Segment Open
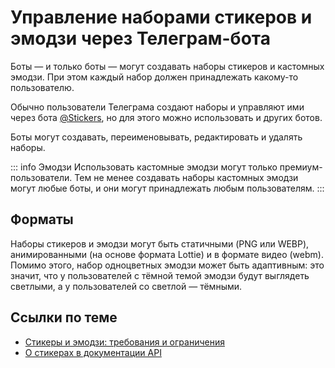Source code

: # Управление наборами стикеров и эмодзи через Телеграм-бота

Боты — и только боты — могут создавать наборы стикеров и кастомных эмодзи.
При этом каждый набор должен принадлежать какому-то пользователю.

Обычно пользователи Телеграма создают наборы и управляют ими через бота [@Stickers](https://t.me/stickers),
но для этого можно использовать и других ботов.

Боты могут создавать, переименовывать, редактировать и удалять наборы.

::: info Эмодзи
Использовать кастомные эмодзи могут только премиум-пользователи. Тем не менее создавать наборы кастомных эмодзи могут
любые боты, и они могут принадлежать любым пользователям.
:::

## Форматы

Наборы стикеров и эмодзи могут быть статичными (PNG или WEBP), 
анимированными (на основе формата Lottie) и в формате видео (webm). 
Помимо этого, набор одноцветных эмодзи может быть адаптивным: это значит, что у пользователей с тёмной темой
эмодзи будут выглядеть светлыми, а у пользователей со светлой — тёмными.

## Ссылки по теме

- [Стикеры и эмодзи: требования и ограничения](https://core.telegram.org/stickers)
- [О стикерах в документации API](https://core.telegram.org/bots/features#stickers-and-custom-emoji)
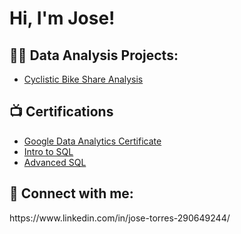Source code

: <h1>Hi, I'm Jose! </h1>

<h2>👨‍💻 Data Analysis Projects:</h2>

- [Cyclistic Bike Share Analysis](https://github.com/JTorres222/Cyclistic_Bike_Analysis/tree/main)
  


<h2>📺 Certifications</h2>

- [Google Data Analytics Certificate](https://coursera.org/share/1c655f47d742a16428c7948f55bbc5c2)
- [Intro to SQL](https://www.kaggle.com/learn/certification/joseltorres/intro-to-sql)
- [Advanced SQL](https://www.kaggle.com/learn/certification/joseltorres/advanced-sql)


<h2> 🤳 Connect with me:</h2>
https://www.linkedin.com/in/jose-torres-290649244/

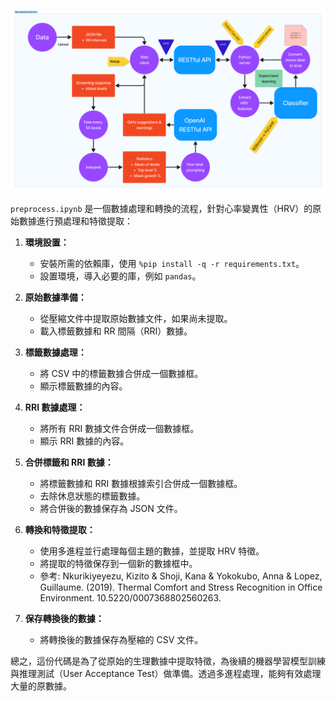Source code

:![Workflow](../../images/workflow.png)

`preprocess.ipynb` 是一個數據處理和轉換的流程，針對心率變異性（HRV）的原始數據進行預處理和特徵提取：

1. **環境設置：**
   - 安裝所需的依賴庫，使用 `%pip install -q -r requirements.txt`。
   - 設置環境，導入必要的庫，例如 `pandas`。

2. **原始數據準備：**
   - 從壓縮文件中提取原始數據文件，如果尚未提取。
   - 載入標籤數據和 RR 間隔（RRI）數據。

3. **標籤數據處理：**
   - 將 CSV 中的標籤數據合併成一個數據框。
   - 顯示標籤數據的內容。

4. **RRI 數據處理：**
   - 將所有 RRI 數據文件合併成一個數據框。
   - 顯示 RRI 數據的內容。

5. **合併標籤和 RRI 數據：**
   - 將標籤數據和 RRI 數據根據索引合併成一個數據框。
   - 去除休息狀態的標籤數據。
   - 將合併後的數據保存為 JSON 文件。

6. **轉換和特徵提取：**
   - 使用多進程並行處理每個主題的數據，並提取 HRV 特徵。
   - 將提取的特徵保存到一個新的數據框中。
   - 參考: Nkurikiyeyezu, Kizito & Shoji, Kana & Yokokubo, Anna & Lopez, Guillaume. (2019). Thermal Comfort and Stress Recognition in Office Environment. 10.5220/0007368802560263.

7. **保存轉換後的數據：**
   - 將轉換後的數據保存為壓縮的 CSV 文件。

總之，這份代碼是為了從原始的生理數據中提取特徵，為後續的機器學習模型訓練與推理測試（User Acceptance Test）做準備。透過多進程處理，能夠有效處理大量的原數據。
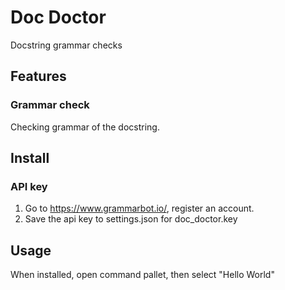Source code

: # Doc Doctor

Docstring grammar checks

## Features

### Grammar check

Checking grammar of the docstring.

## Install

### API key

1. Go to <https://www.grammarbot.io/>, register an account.
1. Save the api key to settings.json for doc_doctor.key

## Usage

When installed, open command pallet, then select "Hello World"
Segment Closed
**Exercise directions:** For each line of the material that contains the word "core", make a copy.

**Written reply:**
- [Стикеры и эмодзи: требования и ограничения](https://core.telegram.org/stickers)
- [О стикерах в документации API](https://core.telegram.org/bots/features#stickers-and-custom-emoji)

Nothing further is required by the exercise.